Cost Reduction – Supply Chain
By Eric Johnson
Supply chain is an area where substantial savings can be captured due to the many impacts on production and operations. However, some management teams tend to shy away from large-scale projects, only employing them when something breaks or sometimes when it’s too late. A key approach here is to be proactive, and start when the first issues appear, which will allow a longer time frame to enact change.
A large manufacturer of agriculture, construction, and forestry equipment had a large and diversified product field, consisting of heavy machinery for the consumer market and industrial equipment, which is made to order. Retail sales are primarily seasonal – the majority of sales are made in the second and third quarter.
The company was replenishing dealers’ inventory on a weekly basis, by direct shipment and cross-docking operations, from source warehouses located locally to their manufacturing facilities. This operation was proving too costly and too slow, due to complexities of travel, poor data and other informatics, and several other variabilities. As such, the company embarked on an initiative to achieve a 15% supply chain cost reduction over a three-year period.
The company undertook a supply chain networking redesign program, resulting in the development of shipment combination centers and optimization of cross-dock terminal locations. It also began consolidating shipments and using multimodal transportation options (e.g. transfers from ship to rail or rail to truck) during the high-demand quarters. The company also increased its use of contracting third-party logistics providers and effectively created a network that could be tactically optimized at any given point in time.

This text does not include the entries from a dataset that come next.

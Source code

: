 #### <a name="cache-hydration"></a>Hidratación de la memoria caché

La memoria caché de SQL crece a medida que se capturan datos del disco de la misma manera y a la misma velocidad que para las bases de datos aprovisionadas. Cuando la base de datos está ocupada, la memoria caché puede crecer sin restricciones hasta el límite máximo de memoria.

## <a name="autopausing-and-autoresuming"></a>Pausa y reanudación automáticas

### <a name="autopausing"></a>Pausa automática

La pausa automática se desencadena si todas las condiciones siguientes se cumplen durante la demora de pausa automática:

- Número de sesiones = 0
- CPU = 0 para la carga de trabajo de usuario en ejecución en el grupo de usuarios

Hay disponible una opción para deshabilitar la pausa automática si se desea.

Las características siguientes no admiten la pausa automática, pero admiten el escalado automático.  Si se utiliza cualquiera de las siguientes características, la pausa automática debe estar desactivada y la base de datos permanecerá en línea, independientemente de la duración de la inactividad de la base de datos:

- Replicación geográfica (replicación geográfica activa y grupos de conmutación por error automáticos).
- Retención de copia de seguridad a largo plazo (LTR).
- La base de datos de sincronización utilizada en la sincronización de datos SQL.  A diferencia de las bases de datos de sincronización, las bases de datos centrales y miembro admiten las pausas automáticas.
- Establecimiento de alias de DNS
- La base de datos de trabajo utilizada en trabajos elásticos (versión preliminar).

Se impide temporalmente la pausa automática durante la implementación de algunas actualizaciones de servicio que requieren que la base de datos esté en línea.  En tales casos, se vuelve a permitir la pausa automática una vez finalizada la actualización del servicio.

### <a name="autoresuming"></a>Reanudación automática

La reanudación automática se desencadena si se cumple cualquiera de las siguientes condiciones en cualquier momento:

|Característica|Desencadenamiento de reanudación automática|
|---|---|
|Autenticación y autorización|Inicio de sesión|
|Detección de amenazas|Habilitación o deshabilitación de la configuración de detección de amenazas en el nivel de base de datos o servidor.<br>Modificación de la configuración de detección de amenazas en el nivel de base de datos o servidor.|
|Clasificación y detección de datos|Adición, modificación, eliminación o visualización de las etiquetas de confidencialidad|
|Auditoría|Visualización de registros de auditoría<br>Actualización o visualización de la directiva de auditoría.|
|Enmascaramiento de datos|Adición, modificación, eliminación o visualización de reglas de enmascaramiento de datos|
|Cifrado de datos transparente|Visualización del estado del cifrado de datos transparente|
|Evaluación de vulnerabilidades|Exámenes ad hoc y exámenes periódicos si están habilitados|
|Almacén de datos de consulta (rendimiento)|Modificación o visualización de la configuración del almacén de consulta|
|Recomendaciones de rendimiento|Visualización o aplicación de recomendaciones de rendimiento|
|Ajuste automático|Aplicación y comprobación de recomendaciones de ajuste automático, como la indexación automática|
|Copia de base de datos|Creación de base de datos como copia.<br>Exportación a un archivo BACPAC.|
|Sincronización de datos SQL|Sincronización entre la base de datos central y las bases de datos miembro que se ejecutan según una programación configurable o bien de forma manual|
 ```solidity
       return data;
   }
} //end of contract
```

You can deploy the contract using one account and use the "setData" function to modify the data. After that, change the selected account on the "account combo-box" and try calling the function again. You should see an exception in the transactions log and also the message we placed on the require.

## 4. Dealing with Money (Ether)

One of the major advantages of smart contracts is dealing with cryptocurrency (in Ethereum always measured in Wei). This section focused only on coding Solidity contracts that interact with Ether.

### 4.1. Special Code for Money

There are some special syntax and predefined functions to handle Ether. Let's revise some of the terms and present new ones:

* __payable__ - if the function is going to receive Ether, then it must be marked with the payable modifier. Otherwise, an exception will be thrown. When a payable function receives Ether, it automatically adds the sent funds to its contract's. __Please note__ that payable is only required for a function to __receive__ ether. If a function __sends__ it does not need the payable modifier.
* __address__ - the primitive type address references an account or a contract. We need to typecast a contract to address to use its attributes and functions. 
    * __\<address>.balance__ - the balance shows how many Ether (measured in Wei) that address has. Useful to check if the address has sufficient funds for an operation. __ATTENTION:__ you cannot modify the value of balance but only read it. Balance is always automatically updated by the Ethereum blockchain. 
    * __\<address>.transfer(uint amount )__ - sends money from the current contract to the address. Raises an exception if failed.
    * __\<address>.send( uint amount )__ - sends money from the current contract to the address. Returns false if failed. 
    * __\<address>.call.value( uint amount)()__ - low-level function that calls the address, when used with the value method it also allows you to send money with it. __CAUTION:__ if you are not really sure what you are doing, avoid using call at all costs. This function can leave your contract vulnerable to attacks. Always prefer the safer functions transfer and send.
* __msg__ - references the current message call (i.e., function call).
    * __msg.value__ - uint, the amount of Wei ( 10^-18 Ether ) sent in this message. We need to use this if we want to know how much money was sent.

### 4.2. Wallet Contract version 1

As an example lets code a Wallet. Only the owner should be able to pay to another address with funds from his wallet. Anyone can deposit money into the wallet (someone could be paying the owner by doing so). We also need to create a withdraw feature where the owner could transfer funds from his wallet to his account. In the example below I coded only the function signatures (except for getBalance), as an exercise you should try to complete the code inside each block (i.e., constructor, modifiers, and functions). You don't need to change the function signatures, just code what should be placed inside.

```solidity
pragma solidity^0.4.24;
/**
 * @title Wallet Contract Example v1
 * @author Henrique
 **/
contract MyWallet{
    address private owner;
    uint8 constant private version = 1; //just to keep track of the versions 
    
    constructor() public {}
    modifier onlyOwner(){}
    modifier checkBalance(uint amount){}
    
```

This level of malleability was critical in responding to demand shifts.
As a result, supply chain cost management achievements included inventory reduction of $750m, a significant reduction in customer delivery time (from twelve days to four or less) and annual cost savings from transportation of around 7%. As in many initiatives, not every single goal was met, but the efforts put in place captured enough savings to justify further initiatives and to satisfy employees who had put a tremendous amount of effort into achieving the results. Oftentimes, cost-saving initiatives can be the catalyst for future initiatives in and of themselves, especially when shared and managed successfully internally.